Problem requirements:
All lines from the entries below that contain the string "kafka" should be copied out.

Material provided:
____

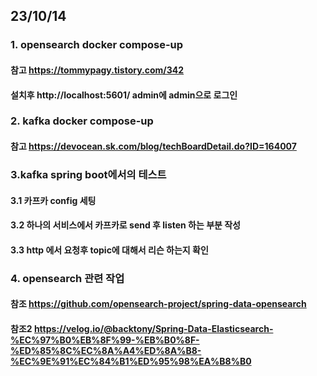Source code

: 
## 23/10/14
### 1. opensearch docker compose-up
#### 참고 https://tommypagy.tistory.com/342
#### 설치후 http://localhost:5601/  admin에 admin으로 로그인
#### 
### 2. kafka docker compose-up
#### 참고 https://devocean.sk.com/blog/techBoardDetail.do?ID=164007
#### 
### 3.kafka spring boot에서의 테스트
#### 3.1 카프카 config 세팅
#### 3.2 하나의 서비스에서 카프카로 send 후 listen 하는 부분 작성
#### 3.3 http 에서 요청후 topic에 대해서 리슨 하는지 확인
### 4. opensearch 관련 작업
#### 참조 https://github.com/opensearch-project/spring-data-opensearch
#### 참조2 https://velog.io/@backtony/Spring-Data-Elasticsearch-%EC%97%B0%EB%8F%99-%EB%B0%8F-%ED%85%8C%EC%8A%A4%ED%8A%B8-%EC%9E%91%EC%84%B1%ED%95%98%EA%B8%B0


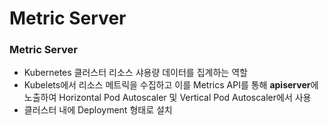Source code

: # Metric Server

### Metric Server

- Kubernetes 클러스터 리소스 샤용량 데이터를 집계하는 역할
- Kubelets에서 리소스 메트릭을 수집하고 이를 Metrics API를 통해 **apiserver**에 노출하여 Horizontal Pod Autoscaler 및 Vertical Pod Autoscaler에서 사용
- 클러스터 내에 Deployment 형태로 설치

____

Solution to this exercise:
### 2. kafka docker compose-up
### 3.kafka spring boot에서의 테스트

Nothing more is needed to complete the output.